New Supply Dampens Rent-Growth Projections

Rental Application Fraud Jumps As High As 50% In Some Cities

Rental Concessions Rise to New Level

 

Strong Retention Offsets Cooling Apartment Demand

multifamily resident retention is approaching an all-time high as the strong retention trend offsets the cooling demand for apartments

With homeownership exceeding the cost of renting, multifamily resident retention is approaching an all-time high, according to recent data from RealPage, a leading global provider of AI-enabled software platforms to the real estate industry.

In addition to strong resident retention, RealPage also identified specific markets where rent prices are decreasing, such as:

  • Denver and Austin: Rents are down nearly 8%
  • Phoenix: Rents have dropped a little more than 5%
  • Regional trends: The South saw a decline by 1.7% in the past 12 months while the West saw rents fall 0.4%

Looking ahead, RealPage predicts the multifamily industry could see an improved market momentum into 2026

In its third quarter 2025 analysis of the multifamily housing sector, the report noted that the average advertised rent price decreased for only the second time since 2009. Home values have risen at twice the pace of market-rate rental units since 2020, pushing the typical mortgage payment well above the nation’s average rent and keeping many households in the rental market longer.

“Resident retention has increased and is approaching an all-time high as the current cost of renting is significantly less expensive than homeownership,” said Carl Whitaker, chief economist at RealPage. “With residents staying put longer, owners and operators have an opportunity to create an even higher-quality resident experience and build a stronger sense of community at their properties.”

Q3 Industry Takeaways

  • Occupancy backtracked quarter-over-quarter to 95.4%.
  • The South region has added a quarter of a million units in the past 12 months (more than twice the second-fastest growing West region). As such, rents are down 1.7% in the past 12 months in the South while the West saw rents fall 0.4%. Conversely, the Midwest & Northeast regions have seen rents grow 2.3% and 1.9%, respectively.
  • San Francisco’s 7.1% rent growth in the past 12 months is far ahead of second-ranking Chicago (4.5%).

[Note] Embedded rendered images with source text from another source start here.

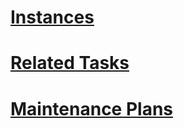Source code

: # [Instances](https://docs.microsoft.com/en-us/sql/database-engine/configure-windows/database-engine-instances-sql-server?view=sql-server-ver15)

# [Related Tasks](https://docs.microsoft.com/en-us/sql/database-engine/configure-windows/database-engine-instances-sql-server?view=sql-server-ver15#related-tasks)

# [Maintenance Plans](https://docs.microsoft.com/en-us/sql/relational-databases/maintenance-plans/maintenance-plans?view=sql-server-ver15)
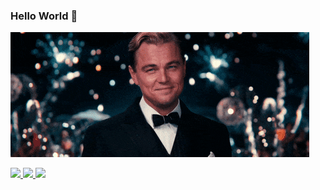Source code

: ### Hello World 👋

<img src="./assets/gatsby.gif" />

<p>
	<a target="_blank" href="https://www.linkedin.com/in/ajaidanial/">
        <img src="https://img.shields.io/badge/LinkedIn--_.svg?style=social&logo=linkedin" />
    </a>
    <a target="_blank" href="https://www.instagram.com/ajai_danial/">
        <img src="https://img.shields.io/badge/Instagram--_.svg?style=social&logo=instagram" />
    </a>
    <a target="_blank" href="https://ajaidanial.wtf/">
        <img src="https://img.shields.io/badge/Web--_.svg?style=social&logo=google-chrome" />
    </a>
</p>
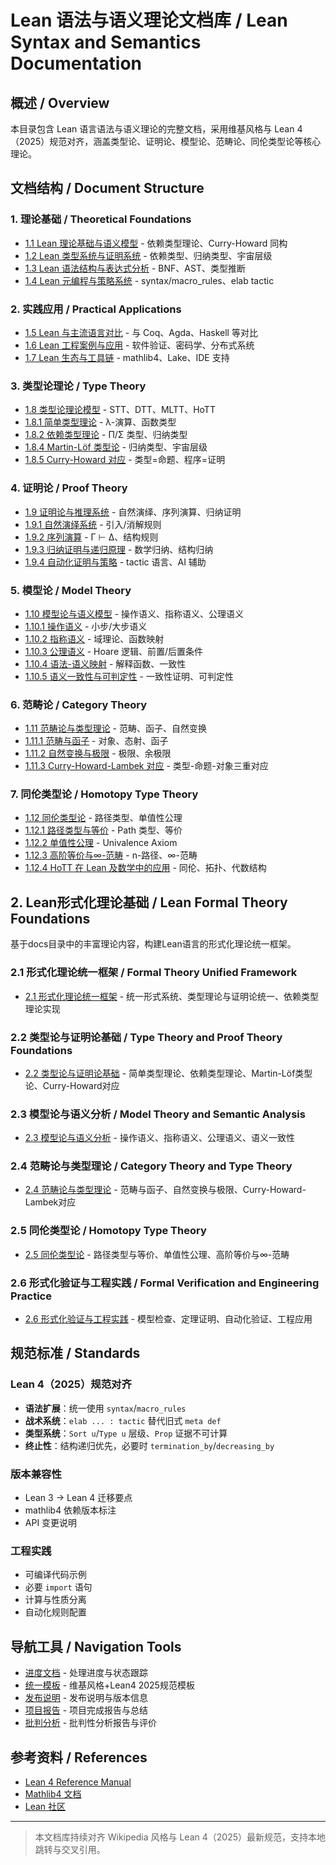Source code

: # Lean 语法与语义理论文档库 / Lean Syntax and Semantics Documentation

## 概述 / Overview

本目录包含 Lean 语言语法与语义理论的完整文档，采用维基风格与 Lean 4（2025）规范对齐，涵盖类型论、证明论、模型论、范畴论、同伦类型论等核心理论。

## 文档结构 / Document Structure

### 1. 理论基础 / Theoretical Foundations

- [1.1 Lean 理论基础与语义模型](1-lean-grammar-and-semantics/1.1-lean-理论基础与语义模型.md) - 依赖类型理论、Curry-Howard 同构
- [1.2 Lean 类型系统与证明系统](1-lean-grammar-and-semantics/1.2-lean-类型系统与证明系统.md) - 依赖类型、归纳类型、宇宙层级
- [1.3 Lean 语法结构与表达式分析](1-lean-grammar-and-semantics/1.3-lean-语法结构与表达式分析.md) - BNF、AST、类型推断
- [1.4 Lean 元编程与策略系统](1-lean-grammar-and-semantics/1.4-lean-元编程与策略系统.md) - syntax/macro_rules、elab tactic

### 2. 实践应用 / Practical Applications

- [1.5 Lean 与主流语言对比](1-lean-grammar-and-semantics/1.5-lean-与主流语言对比.md) - 与 Coq、Agda、Haskell 等对比
- [1.6 Lean 工程案例与应用](1-lean-grammar-and-semantics/1.6-lean-工程案例与应用.md) - 软件验证、密码学、分布式系统
- [1.7 Lean 生态与工具链](1-lean-grammar-and-semantics/1.7-lean-生态与工具链.md) - mathlib4、Lake、IDE 支持

### 3. 类型论理论 / Type Theory

- [1.8 类型论理论模型](1-lean-grammar-and-semantics/1.8-类型论理论模型.md) - STT、DTT、MLTT、HoTT
- [1.8.1 简单类型理论](1-lean-grammar-and-semantics/1.8.1-简单类型理论.md) - λ-演算、函数类型
- [1.8.2 依赖类型理论](1-lean-grammar-and-semantics/1.8.2-依赖类型理论.md) - Π/Σ 类型、归纳类型
- [1.8.4 Martin-Löf 类型论](1-lean-grammar-and-semantics/1.8.4-Martin-Löf类型论.md) - 归纳类型、宇宙层级
- [1.8.5 Curry-Howard 对应](1-lean-grammar-and-semantics/1.8.5-Curry-Howard对应.md) - 类型=命题、程序=证明

### 4. 证明论 / Proof Theory

- [1.9 证明论与推理系统](1-lean-grammar-and-semantics/1.9-证明论与推理系统.md) - 自然演绎、序列演算、归纳证明
- [1.9.1 自然演绎系统](1-lean-grammar-and-semantics/1.9.1-自然演绎系统.md) - 引入/消解规则
- [1.9.2 序列演算](1-lean-grammar-and-semantics/1.9.2-序列演算.md) - Γ ⊢ Δ、结构规则
- [1.9.3 归纳证明与递归原理](1-lean-grammar-and-semantics/1.9.3-归纳证明与递归原理.md) - 数学归纳、结构归纳
- [1.9.4 自动化证明与策略](1-lean-grammar-and-semantics/1.9.4-自动化证明与策略.md) - tactic 语言、AI 辅助

### 5. 模型论 / Model Theory

- [1.10 模型论与语义模型](1-lean-grammar-and-semantics/1.10-模型论与语义模型.md) - 操作语义、指称语义、公理语义
- [1.10.1 操作语义](1-lean-grammar-and-semantics/1.10.1-操作语义.md) - 小步/大步语义
- [1.10.2 指称语义](1-lean-grammar-and-semantics/1.10.2-指称语义.md) - 域理论、函数映射
- [1.10.3 公理语义](1-lean-grammar-and-semantics/1.10.3-公理语义.md) - Hoare 逻辑、前置/后置条件
- [1.10.4 语法-语义映射](1-lean-grammar-and-semantics/1.10.4-语法-语义映射.md) - 解释函数、一致性
- [1.10.5 语义一致性与可判定性](1-lean-grammar-and-semantics/1.10.5-语义一致性与可判定性.md) - 一致性证明、可判定性

### 6. 范畴论 / Category Theory

- [1.11 范畴论与类型理论](1-lean-grammar-and-semantics/1.11-范畴论与类型理论.md) - 范畴、函子、自然变换
- [1.11.1 范畴与函子](1-lean-grammar-and-semantics/1.11.1-范畴与函子.md) - 对象、态射、函子
- [1.11.2 自然变换与极限](1-lean-grammar-and-semantics/1.11.2-自然变换与极限.md) - 极限、余极限
- [1.11.3 Curry-Howard-Lambek 对应](1-lean-grammar-and-semantics/1.11.3-Curry-Howard-Lambek对应.md) - 类型-命题-对象三重对应

### 7. 同伦类型论 / Homotopy Type Theory

- [1.12 同伦类型论](1-lean-grammar-and-semantics/1.12-同伦类型论.md) - 路径类型、单值性公理
- [1.12.1 路径类型与等价](1-lean-grammar-and-semantics/1.12.1-路径类型与等价.md) - Path 类型、等价
- [1.12.2 单值性公理](1-lean-grammar-and-semantics/1.12.2-单值性公理.md) - Univalence Axiom
- [1.12.3 高阶等价与∞-范畴](1-lean-grammar-and-semantics/1.12.3-高阶等价与∞-范畴.md) - n-路径、∞-范畴
- [1.12.4 HoTT 在 Lean 及数学中的应用](1-lean-grammar-and-semantics/1.12.4-HoTT在Lean及数学中的应用.md) - 同伦、拓扑、代数结构

## 2. Lean形式化理论基础 / Lean Formal Theory Foundations

基于docs目录中的丰富理论内容，构建Lean语言的形式化理论统一框架。

### 2.1 形式化理论统一框架 / Formal Theory Unified Framework

- [2.1 形式化理论统一框架](2-lean-形式化理论基础/2.1-形式化理论统一框架.md) - 统一形式系统、类型理论与证明论统一、依赖类型理论实现

### 2.2 类型论与证明论基础 / Type Theory and Proof Theory Foundations

- [2.2 类型论与证明论基础](2-lean-形式化理论基础/2.2-类型论与证明论基础.md) - 简单类型理论、依赖类型理论、Martin-Löf类型论、Curry-Howard对应

### 2.3 模型论与语义分析 / Model Theory and Semantic Analysis

- [2.3 模型论与语义分析](2-lean-形式化理论基础/2.3-模型论与语义分析.md) - 操作语义、指称语义、公理语义、语义一致性

### 2.4 范畴论与类型理论 / Category Theory and Type Theory

- [2.4 范畴论与类型理论](2-lean-形式化理论基础/2.4-范畴论与类型理论.md) - 范畴与函子、自然变换与极限、Curry-Howard-Lambek对应

### 2.5 同伦类型论 / Homotopy Type Theory

- [2.5 同伦类型论](2-lean-形式化理论基础/2.5-同伦类型论.md) - 路径类型与等价、单值性公理、高阶等价与∞-范畴

### 2.6 形式化验证与工程实践 / Formal Verification and Engineering Practice

- [2.6 形式化验证与工程实践](2-lean-形式化理论基础/2.6-形式化验证与工程实践.md) - 模型检查、定理证明、自动化验证、工程应用

## 规范标准 / Standards

### Lean 4（2025）规范对齐

- **语法扩展**：统一使用 `syntax`/`macro_rules`
- **战术系统**：`elab ... : tactic` 替代旧式 `meta def`
- **类型系统**：`Sort u`/`Type u` 层级、`Prop` 证据不可计算
- **终止性**：结构递归优先，必要时 `termination_by`/`decreasing_by`

### 版本兼容性

- Lean 3 → Lean 4 迁移要点
- mathlib4 依赖版本标注
- API 变更说明

### 工程实践

- 可编译代码示例
- 必要 `import` 语句
- 计算与性质分离
- 自动化规则配置

## 导航工具 / Navigation Tools

- [进度文档](CONTINUOUS_PROGRESS.md) - 处理进度与状态跟踪
- [统一模板](_TEMPLATE-WIKI-STYLE.md) - 维基风格+Lean4 2025规范模板
- [发布说明](RELEASE_NOTES.md) - 发布说明与版本信息
- [项目报告](PROJECT_COMPLETION_REPORT.md) - 项目完成报告与总结
- [批判分析](CRITICAL_ANALYSIS_REPORT.md) - 批判性分析报告与评价

## 参考资料 / References

- [Lean 4 Reference Manual](https://leanprover.github.io/lean4/doc/)
- [Mathlib4 文档](https://leanprover-community.github.io/mathlib4_docs/)
- [Lean 社区](https://leanprover-community.github.io/)

---

> 本文档库持续对齐 Wikipedia 风格与 Lean 4（2025）最新规范，支持本地跳转与交叉引用。
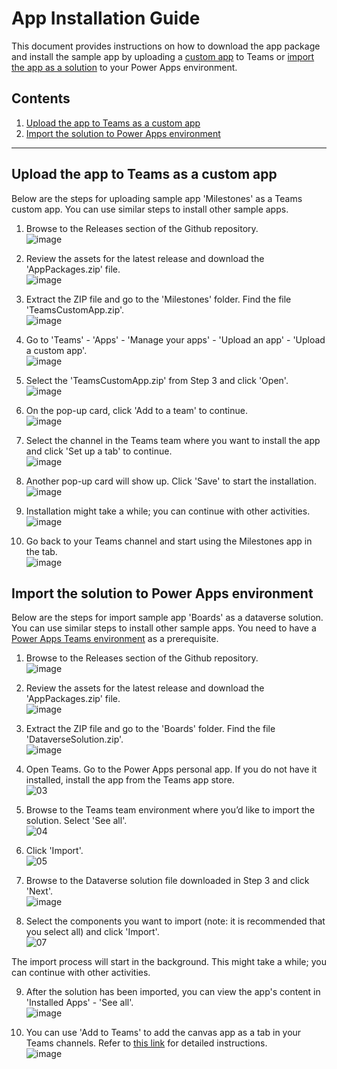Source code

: ﻿# App Installation Guide

This document provides instructions on how to download the app package and install the sample app by uploading a [custom app](https://learn.microsoft.com/en-us/microsoftteams/platform/concepts/deploy-and-publish/apps-upload) to Teams or [import the app as a solution](https://learn.microsoft.com/en-us/power-apps/teams/import-solution-in-teams) to your Power Apps environment.


## Contents 
1. [Upload the app to Teams as a custom app](#p1)
2. [Import the solution to Power Apps environment](#p2)
---

## Upload the app to Teams as a custom app<a name="p1"></a>
Below are the steps for uploading sample app 'Milestones' as a Teams custom app. You can use similar steps to install other sample apps.

1. Browse to the Releases section of the Github repository.  
![image](https://user-images.githubusercontent.com/84343636/210909295-2cd818b2-c77a-4176-9a8b-f0f76b816956.png)

2. Review the assets for the latest release and download the 'AppPackages.zip' file.  
![image](https://user-images.githubusercontent.com/84343636/210909692-0a65cf3d-7065-4ee3-ac1d-0269d6aac177.png)

3. Extract the ZIP file and go to the 'Milestones' folder. Find the file 'TeamsCustomApp.zip'.  
![image](https://user-images.githubusercontent.com/84343636/210910318-3ddbcd33-ddbb-44d3-a5c9-0d03f758c47f.png)

4. Go to 'Teams' - 'Apps' - 'Manage your apps' - 'Upload an app' - 'Upload a custom app'.  
![image](https://user-images.githubusercontent.com/84343636/210911499-c30a25ff-4cc8-4147-b475-3494550fc2b9.png)

5. Select the 'TeamsCustomApp.zip' from Step 3 and click 'Open'.  
![image](https://user-images.githubusercontent.com/84343636/210911862-12d03758-7f0b-4cb3-a9f0-f252e75f928d.png)

6. On the pop-up card, click 'Add to a team' to continue.  
![image](https://user-images.githubusercontent.com/84343636/210911990-7afff477-7daf-4d3e-982a-be76737c264c.png)

7. Select the channel in the Teams team where you want to install the app and click 'Set up a tab' to continue.  
![image](https://user-images.githubusercontent.com/84343636/210912245-68315923-b1aa-47be-be5a-4ef0586d7839.png)

8. Another pop-up card will show up. Click 'Save' to start the installation.  
![image](https://user-images.githubusercontent.com/84343636/210912436-9b92b438-63ee-458a-b78c-6e9aaaf49b89.png)

9. Installation might take a while; you can continue with other activities.  
![image](https://user-images.githubusercontent.com/84343636/210912622-977d484e-8f0f-4d8a-a1a2-4c07064a1170.png)

10. Go back to your Teams channel and start using the Milestones app in the tab.  
![image](https://user-images.githubusercontent.com/84343636/210912785-5e5b0048-506f-49dd-8763-5a8403d58dbc.png)


## Import the solution to Power Apps environment<a name="p2"></a>
Below are the steps for import sample app 'Boards' as a dataverse solution. You can use similar steps to install other sample apps.
You need to have a [Power Apps Teams environment](https://learn.microsoft.com/en-us/power-platform/admin/about-teams-environment) as a prerequisite.

1. Browse to the Releases section of the Github repository.  
![image](https://user-images.githubusercontent.com/84343636/210909295-2cd818b2-c77a-4176-9a8b-f0f76b816956.png)

2. Review the assets for the latest release and download the 'AppPackages.zip' file.  
![image](https://user-images.githubusercontent.com/84343636/210909692-0a65cf3d-7065-4ee3-ac1d-0269d6aac177.png)

3. Extract the ZIP file and go to the 'Boards' folder. Find the file 'DataverseSolution.zip'.  
![image](https://user-images.githubusercontent.com/84343636/210960158-e1c8f9c3-1821-43b7-bd95-63fa51adb858.png)

4. Open Teams. Go to the Power Apps personal app. If you do not have it installed, install the app from the Teams app store.  
![03](https://user-images.githubusercontent.com/84343636/210960240-224a9a54-5bd6-40a7-9b09-07af23847027.jpeg)

5. Browse to the Teams team environment where you’d like to import the solution. Select 'See all'.  
![04](https://user-images.githubusercontent.com/84343636/210960269-fec54f92-8d0f-44bc-85b2-1182f6414534.jpeg)

6. Click 'Import'.  
![05](https://user-images.githubusercontent.com/84343636/210960307-3f03e9f4-8833-4884-bfae-09bfd7a09c81.jpeg)

7. Browse to the Dataverse solution file downloaded in Step 3 and click 'Next'.  
![image](https://user-images.githubusercontent.com/84343636/210960530-6d5ac726-1b77-48f3-935d-4ef7312d5b3a.png)

8. Select the components you want to import (note: it is recommended that you select all) and click 'Import'.  
![07](https://user-images.githubusercontent.com/84343636/210960585-cfbebdb2-82e7-4873-9171-697d7b9e0e87.jpeg)

The import process will start in the background. This might take a while; you can continue with other activities.  

9. After the solution has been imported, you can view the app's content in 'Installed Apps' - 'See all'.  
![image](https://user-images.githubusercontent.com/84343636/210960714-6c0e86a0-0673-47f4-96b0-b0fdba1bbe11.png)

10. You can use 'Add to Teams' to add the canvas app as a tab in your Teams channels. Refer to [this link](https://learn.microsoft.com/en-us/power-apps/teams/embed-teams-app) for detailed instructions.  
![image](https://user-images.githubusercontent.com/84343636/210961683-a46ee0e6-b21d-405d-82ac-a71dbd887519.png)

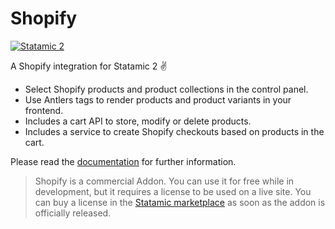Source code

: # Shopify

[![Statamic 2](https://img.shields.io/badge/Statamic-2.10-orange.svg)](https://statamic.com)

A Shopify integration for Statamic 2 ✌️

* Select Shopify products and product collections in the control panel.
* Use Antlers tags to render products and product variants in your frontend.
* Includes a cart API to store, modify or delete products.
* Includes a service to create Shopify checkouts based on products in the cart.

Please read the [documentation](DOCUMENTATION.md) for further information.

> Shopify is a commercial Addon. You can use it for free while in development, but it requires a license to be used on a live site.
You can buy a license in the [Statamic marketplace](https://statamic.com/marketplace) as soon as the addon is officially released.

“According to RealPage data, the outlook for the U.S. apartment market in the next 12 months is that supply will cool considerably from its current level,” added Whitaker.

Q4 Industry Outlook

  • Nationwide, supply is starting to cool, with 105,000 units delivered in the third quarter, the fewest since the second quarter of 2023 and a 35% decline versus third quarter 2024.
  • The 324,000 units scheduled to be completed in the next 12 months would be the fewest in a given 12-month window since the second quarter 2020.
  • Construction activity shows supply will remain below normal for some time once this current wave of deliveries subsides.
  • Currently, just 519,000 market-rate apartment units are under construction nationally; the fewest number in more than 10 years.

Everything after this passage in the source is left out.